「11時半に銀座の交差点のデパートのライオン前で会いましょう」。東京で、尊敬する友人の島津氏から「微信」(WeChat)のメッセージを受け取った。10分前に着いてライオン前で待っていたが、時間が来ても氏は姿を現さない。もう一度、「微信」のメッセージを送ると、「もうライオン前にいますよ」との返事。おかしい。ライオン像は一つしかないはずだし、その前には私しかいない。氏は一体どこにいるのか。デパートの前を探すと、氏は違う側で待っていた。到着してからやはりしばらく経つらしい。「こちら側のライオンはもう撤去されてしまいましたよ」と私が言うと、氏は初めてライオンが一頭しかいなくなったことを知ったようで、そういうことかと笑い出した。私も笑った。もし「微信」がなければ、人の大勢いるデパート前で会えたかわからず、高価な国際電話をかけなければならないところだった。

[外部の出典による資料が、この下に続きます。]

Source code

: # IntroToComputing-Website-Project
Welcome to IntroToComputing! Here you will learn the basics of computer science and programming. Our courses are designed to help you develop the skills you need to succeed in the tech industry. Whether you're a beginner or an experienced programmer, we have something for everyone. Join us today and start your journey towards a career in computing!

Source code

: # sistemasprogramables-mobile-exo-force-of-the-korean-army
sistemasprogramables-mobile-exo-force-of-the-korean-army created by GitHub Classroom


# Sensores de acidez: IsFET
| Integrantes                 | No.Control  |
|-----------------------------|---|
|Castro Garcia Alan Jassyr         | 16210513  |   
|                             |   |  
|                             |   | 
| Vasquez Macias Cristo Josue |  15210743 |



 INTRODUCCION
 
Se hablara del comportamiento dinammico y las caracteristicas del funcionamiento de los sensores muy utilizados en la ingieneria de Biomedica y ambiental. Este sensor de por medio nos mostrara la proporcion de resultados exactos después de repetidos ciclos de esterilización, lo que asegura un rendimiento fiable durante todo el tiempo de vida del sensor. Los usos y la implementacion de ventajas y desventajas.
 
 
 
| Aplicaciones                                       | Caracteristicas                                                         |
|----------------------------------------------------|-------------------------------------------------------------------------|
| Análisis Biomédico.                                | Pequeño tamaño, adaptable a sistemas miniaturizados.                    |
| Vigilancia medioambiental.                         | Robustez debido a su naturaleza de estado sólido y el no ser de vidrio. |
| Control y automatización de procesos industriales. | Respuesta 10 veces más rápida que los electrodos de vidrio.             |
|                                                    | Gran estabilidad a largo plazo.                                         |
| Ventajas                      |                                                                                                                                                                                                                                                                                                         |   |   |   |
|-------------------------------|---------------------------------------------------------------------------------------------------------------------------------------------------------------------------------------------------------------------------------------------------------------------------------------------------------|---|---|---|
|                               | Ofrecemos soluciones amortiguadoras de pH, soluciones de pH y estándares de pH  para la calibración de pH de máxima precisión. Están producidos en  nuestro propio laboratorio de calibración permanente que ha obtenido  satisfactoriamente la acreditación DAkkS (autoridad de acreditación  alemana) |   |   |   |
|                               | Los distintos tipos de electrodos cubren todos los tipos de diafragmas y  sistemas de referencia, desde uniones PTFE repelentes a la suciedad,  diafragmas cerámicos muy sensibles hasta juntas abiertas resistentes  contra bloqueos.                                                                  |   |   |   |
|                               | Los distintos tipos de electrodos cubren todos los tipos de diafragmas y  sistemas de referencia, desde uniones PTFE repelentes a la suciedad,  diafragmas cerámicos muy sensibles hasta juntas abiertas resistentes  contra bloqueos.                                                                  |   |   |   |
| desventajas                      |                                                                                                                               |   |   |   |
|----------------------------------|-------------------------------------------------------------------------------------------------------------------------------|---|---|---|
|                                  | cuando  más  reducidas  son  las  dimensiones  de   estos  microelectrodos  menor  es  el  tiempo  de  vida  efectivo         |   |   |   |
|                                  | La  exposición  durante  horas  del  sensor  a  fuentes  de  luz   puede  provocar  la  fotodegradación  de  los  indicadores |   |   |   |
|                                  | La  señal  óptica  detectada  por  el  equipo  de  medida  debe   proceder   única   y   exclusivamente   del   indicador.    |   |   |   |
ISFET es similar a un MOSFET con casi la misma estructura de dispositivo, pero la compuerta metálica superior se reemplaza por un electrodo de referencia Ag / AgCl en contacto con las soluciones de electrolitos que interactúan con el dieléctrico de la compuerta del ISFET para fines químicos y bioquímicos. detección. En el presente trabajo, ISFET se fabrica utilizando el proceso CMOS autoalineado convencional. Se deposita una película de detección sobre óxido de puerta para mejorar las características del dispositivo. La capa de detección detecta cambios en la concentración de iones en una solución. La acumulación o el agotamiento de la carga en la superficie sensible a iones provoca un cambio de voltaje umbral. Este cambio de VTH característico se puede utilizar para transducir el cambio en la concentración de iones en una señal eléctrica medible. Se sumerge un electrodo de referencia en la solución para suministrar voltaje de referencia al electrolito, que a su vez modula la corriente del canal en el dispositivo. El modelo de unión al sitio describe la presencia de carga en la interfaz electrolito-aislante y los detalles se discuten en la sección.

銀座で中国人の目につくのは、中国の家電メーカー「海爾」(ハイアール)の大きな広告や決済サービスの「銀聯」(UnionPay)が使えるというシグナルのほか、中国人観光客が訪れる商店の近くで無料のWi-Fiが必ず使えることだ。中国人は、場所も時間も問わず、いつも「微信」で連絡を取り合っている。
各種のデータによると、「微信」のユーザーはすでに6億人を超え、世界の200以上の国・地域をカバーしている。使える言語も20種以上に及び、日本語も当然含まれる。隣国同士である中国と日本との関係は深く、大量の日本人が中国で働いており、中国から日本への観光客は今年通年で300万人を超えるとされる。これらの人々が日本で「微信」を使えば、「微信」や「WeChat」が新たなブランドとして日本で影響力を持つ日は近い。
日本人は現在、同様のサービスで「LINE」を使っている人が多い。ニュースサイト「J-CAST」役員の熊田伸氏も「LINE」ユーザーの一人だ。だが熊田氏によると、「LINE」はサービス面で「微信」よりも遅れているところが多いという。「『微信』には公共アカウントや支払いサービスなどがある。サービス内容から言えば、中国はモバイル通信の分野で世界の先頭を行っている」と熊田氏は指摘する。日本では金融制度がかなり細かく発展しており、モバイル通信の応用にあたっては制度的に乗り越えなければならない問題が多い。モバイル機器での支払いで現在の金融面での制限を突破するのは容易なことではない。